There were about 200 photos obtained directly from the Southward Car Museum and about 175 personal photos from two visits to the museum. The ExifTool GUI was used to put a value in "DC:Description" category - this appears as a caption on the photos in Picasa. A map location was also assigned in the ExifTool and appears in Picasa.
Adding a unique accession number (in the "DC:ResourceIdentifier" category) for each photo would be tedious using the ExifTool GUI, so the ExifTool "-tagsFromFile" option, used from the command line, was used attempted. This option is described as using data from a CSV file (export from Excel) to write to single, or multiple, images as new (or added) metadata.
The photos will be identified with an assigned accession number, title and accession number of the cars in the photos. These accession numbers were created as described above (e.g. "1928.007"), but a few cars could not be identified, so numbers such as "TBD.004" were assigned until identified.
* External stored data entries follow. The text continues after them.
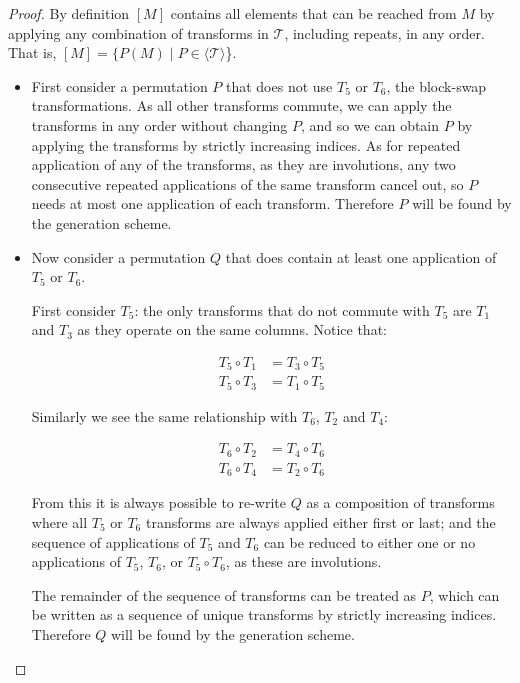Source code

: \documentclass{article}
\begin{document}
\begin{proof}
By definition $[M]$ contains all elements that can be reached from $M$ by
applying any combination of transforms in $\mathcal{T}$,
including repeats, in any order.
That is, $[M] = \{P(M) \; | \; P \in \langle\mathcal{T}\rangle$\}.


\begin{itemize}
  \item First consider a permutation $P$ that does not use $T_5$ or $T_6$, the
  block-swap transformations.
  As all other transforms commute, we can apply the transforms in any order
  without changing $P$, and so we can obtain $P$ by applying the transforms by
  strictly increasing indices.
  As for repeated application of any of the transforms, as they are involutions,
  any two consecutive repeated applications of the same transform cancel out, so
  $P$ needs at most one application of each transform.
  Therefore $P$ will be found by the generation scheme.

  \item Now consider a permutation $Q$ that does contain at least one
  application of $T_5$ or $T_6$.

  First consider $T_5$: the only transforms that do not commute with $T_5$ are
  $T_1$ and $T_3$ as they operate on the same columns.
  Notice that:

  \begin{align*}
  T_5 \circ T_1 &= T_3 \circ T_5 \\
  T_5 \circ T_3 &= T_1 \circ T_5
  \end{align*}

  Similarly we see the same relationship with $T_6$, $T_2$ and $T_4$:
  
  \begin{align*}
  T_6 \circ T_2 &= T_4 \circ T_6 \\
  T_6 \circ T_4 &= T_2 \circ T_6
  \end{align*}

  From this it is always possible to re-write $Q$ as a composition of transforms
  where all $T_5$ or $T_6$ transforms are always applied either first or last;
  and the sequence of applications of $T_5$ and $T_6$ can be reduced to either
  one or no applications of $T_5$, $T_6$, or $T_5 \circ T_6$, as these are
  involutions.

  The remainder of the sequence of transforms can be treated as $P$, which can
  be written as a sequence of unique transforms by strictly increasing indices.
  Therefore $Q$ will be found by the generation scheme.
\end{itemize}
\end{proof}
\end{document}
The "DC:Relation"/"Primary Object Number" is recommended for all photos and documents, to show the relation of the digital object to the physical object. In this case, a particular Southward car. This has the potential for very good, future benefits.
In the example in Figure 4 above, the subject Southward car is "1933.002". This technique can be used for collections and databases that include lists of car owners, cars, events and digital objects.
There are three groups of photos to update and these were the step for the first group in the "photos\april12" folder:
These steps were next done to the 204 original photos from Southward and 100 personal photos taken during February, 2013 .
The photos were then added ("gathered") to the Southward Greenstone archive replacing photos with the same name. Only a single Greenstone item of "external" metadata was added in the "DC:Description" category at the "folder" level: "Southward Car Museum 2014". This was done in the Greenstone "Enrich" function.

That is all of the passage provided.